Chester massages Flint's ego and asserts that he needs him to go on a special mission to retrieve his food-making gizmo the Flint Lockwood Diatonic Super Mutating Dynamic Food Replicator - or the FLDSMDFR for short, which is the most fun any cast (including Bill Hader, Anna Farris and James Caan) have had with an unpronounceable word since Dr Hfuhruhurr and Miss Uumellmahaye in The Man With Two Brains.

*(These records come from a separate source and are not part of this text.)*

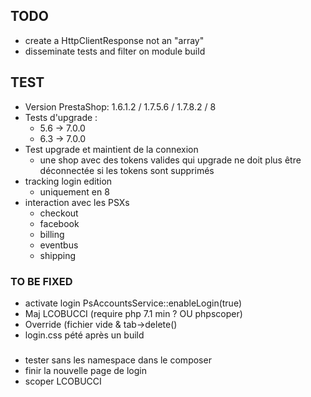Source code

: ## TODO
* create a HttpClientResponse not an "array"
* disseminate tests and filter on module build

## TEST
* Version PrestaShop: 1.6.1.2 / 1.7.5.6 / 1.7.8.2 / 8
* Tests d'upgrade :
  * 5.6 -> 7.0.0
  * 6.3 -> 7.0.0
* Test upgrade et maintient de la connexion
  * une shop avec des tokens valides qui upgrade ne doit plus être déconnectée si les tokens sont supprimés
* tracking login edition
  * uniquement en 8
* interaction avec les PSXs 
  * checkout
  * facebook
  * billing
  * eventbus
  * shipping

### TO BE FIXED
* activate login PsAccountsService::enableLogin(true)
* Maj LCOBUCCI (require php 7.1 min ? OU phpscoper)
* Override (fichier vide & tab->delete()
* login.css pété après un build

### 
* tester sans les namespace dans le composer
* finir la nouvelle page de login
* scoper LCOBUCCI
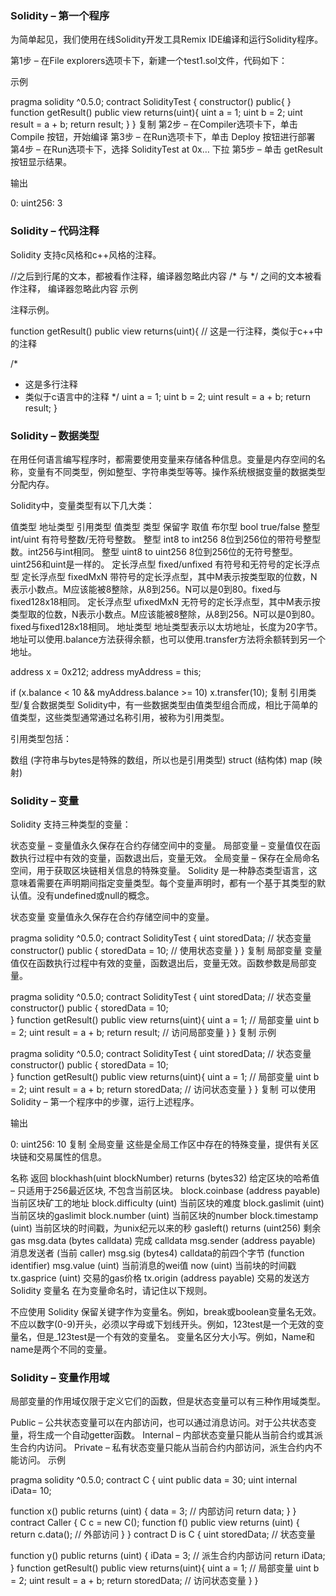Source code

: 
### Solidity – 第一个程序

为简单起见，我们使用在线Solidity开发工具Remix IDE编译和运行Solidity程序。

第1步 – 在File explorers选项卡下，新建一个test1.sol文件，代码如下：

示例

pragma solidity ^0.5.0;
contract SolidityTest {
constructor() public{
}
function getResult() public view returns(uint){
uint a = 1;
uint b = 2;
uint result = a + b;
return result;
}
}
复制
第2步 – 在Compiler选项卡下，单击 Compile 按钮，开始编译
第3步 – 在Run选项卡下，单击 Deploy 按钮进行部署
第4步 – 在Run选项卡下，选择 SolidityTest at 0x… 下拉
第5步 – 单击 getResult 按钮显示结果。

输出

0: uint256: 3


### Solidity – 代码注释

Solidity 支持c风格和c++风格的注释。

//之后到行尾的文本，都被看作注释，编译器忽略此内容
/* 与 */ 之间的文本被看作注释， 编译器忽略此内容
示例

注释示例。

function getResult() public view returns(uint){
// 这是一行注释，类似于c++中的注释

/*
* 这是多行注释
* 类似于c语言中的注释
  */
  uint a = 1;
  uint b = 2;
  uint result = a + b;
  return result;
  }

### Solidity – 数据类型

在用任何语言编写程序时，都需要使用变量来存储各种信息。变量是内存空间的名称，变量有不同类型，例如整型、字符串类型等等。操作系统根据变量的数据类型分配内存。

Solidity中，变量类型有以下几大类：

值类型
地址类型
引用类型
值类型
类型	保留字	取值
布尔型	bool	true/false
整型	int/uint	有符号整数/无符号整数。
整型	int8 to int256	8位到256位的带符号整型数。int256与int相同。
整型	uint8 to uint256	8位到256位的无符号整型。uint256和uint是一样的。
定长浮点型	fixed/unfixed	有符号和无符号的定长浮点型
定长浮点型	fixedMxN	带符号的定长浮点型，其中M表示按类型取的位数，N表示小数点。M应该能被8整除，从8到256。N可以是0到80。fixed与fixed128x18相同。
定长浮点型	ufixedMxN	无符号的定长浮点型，其中M表示按类型取的位数，N表示小数点。M应该能被8整除，从8到256。N可以是0到80。fixed与fixed128x18相同。
地址类型
地址类型表示以太坊地址，长度为20字节。地址可以使用.balance方法获得余额，也可以使用.transfer方法将余额转到另一个地址。

address x = 0x212;
address myAddress = this;

if (x.balance < 10 && myAddress.balance >= 10)
x.transfer(10);
复制
引用类型/复合数据类型
Solidity中，有一些数据类型由值类型组合而成，相比于简单的值类型，这些类型通常通过名称引用，被称为引用类型。

引用类型包括：

数组 (字符串与bytes是特殊的数组，所以也是引用类型)
struct (结构体)
map (映射)

### Solidity – 变量
Solidity 支持三种类型的变量：

状态变量 – 变量值永久保存在合约存储空间中的变量。
局部变量 – 变量值仅在函数执行过程中有效的变量，函数退出后，变量无效。
全局变量 – 保存在全局命名空间，用于获取区块链相关信息的特殊变量。
Solidity 是一种静态类型语言，这意味着需要在声明期间指定变量类型。每个变量声明时，都有一个基于其类型的默认值。没有undefined或null的概念。

状态变量
变量值永久保存在合约存储空间中的变量。

pragma solidity ^0.5.0;
contract SolidityTest {
uint storedData;      // 状态变量
constructor() public {
storedData = 10;   // 使用状态变量
}
}
复制
局部变量
变量值仅在函数执行过程中有效的变量，函数退出后，变量无效。函数参数是局部变量。

pragma solidity ^0.5.0;
contract SolidityTest {
uint storedData; // 状态变量
constructor() public {
storedData = 10;   
}
function getResult() public view returns(uint){
uint a = 1; // 局部变量
uint b = 2;
uint result = a + b;
return result; // 访问局部变量
}
}
复制
示例

pragma solidity ^0.5.0;
contract SolidityTest {
uint storedData; // 状态变量
constructor() public {
storedData = 10;   
}
function getResult() public view returns(uint){
uint a = 1; // 局部变量
uint b = 2;
uint result = a + b;
return storedData; // 访问状态变量
}
}
复制
可以使用Solidity – 第一个程序中的步骤，运行上述程序。

输出

0: uint256: 10
复制
全局变量
这些是全局工作区中存在的特殊变量，提供有关区块链和交易属性的信息。

名称	返回
blockhash(uint blockNumber) returns (bytes32)	给定区块的哈希值 – 只适用于256最近区块, 不包含当前区块。
block.coinbase (address payable)	当前区块矿工的地址
block.difficulty (uint)	当前区块的难度
block.gaslimit (uint)	当前区块的gaslimit
block.number (uint)	当前区块的number
block.timestamp (uint)	当前区块的时间戳，为unix纪元以来的秒
gasleft() returns (uint256)	剩余 gas
msg.data (bytes calldata)	完成 calldata
msg.sender (address payable)	消息发送者 (当前 caller)
msg.sig (bytes4)	calldata的前四个字节 (function identifier)
msg.value (uint)	当前消息的wei值
now (uint)	当前块的时间戳
tx.gasprice (uint)	交易的gas价格
tx.origin (address payable)	交易的发送方
Solidity 变量名
在为变量命名时，请记住以下规则。

不应使用 Solidity 保留关键字作为变量名。例如，break或boolean变量名无效。
不应以数字(0-9)开头，必须以字母或下划线开头。例如，123test是一个无效的变量名，但是_123test是一个有效的变量名。
变量名区分大小写。例如，Name和name是两个不同的变量。


### Solidity – 变量作用域
局部变量的作用域仅限于定义它们的函数，但是状态变量可以有三种作用域类型。

Public – 公共状态变量可以在内部访问，也可以通过消息访问。对于公共状态变量，将生成一个自动getter函数。
Internal – 内部状态变量只能从当前合约或其派生合约内访问。
Private – 私有状态变量只能从当前合约内部访问，派生合约内不能访问。
示例

pragma solidity ^0.5.0;
contract C {
uint public data = 30;
uint internal iData= 10;

function x() public returns (uint) {
data = 3; // 内部访问
return data;
}
}
contract Caller {
C c = new C();
function f() public view returns (uint) {
return c.data(); // 外部访问
}
}
contract D is C {
uint storedData; // 状态变量

function y() public returns (uint) {
iData = 3; // 派生合约内部访问
return iData;
}
function getResult() public view returns(uint){
uint a = 1; // 局部变量
uint b = 2;
uint result = a + b;
return storedData; // 访问状态变量
}
}

###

The machine is back on the island of Swallow Falls where, it turns out, it has been busy, not just producing outsized meals, but creating 'foodimals'. This means that when Flint arrives, with pals (and his long-suffering and fabulous dad Tim), they are greeted by a Jurassic Park style environment, filled with delightfully named hybrids, such as butterflies and watermelephants and a squeaky strawberry named Barry... just watch out for the fast-food nasties, the hamburger-and-fries hybrid cheespider and the tacodile. The animation is vivid and colourful and there's so much going on that it should keep the kids happy for multiple viewings, although the 3D feels somewhat superfluous.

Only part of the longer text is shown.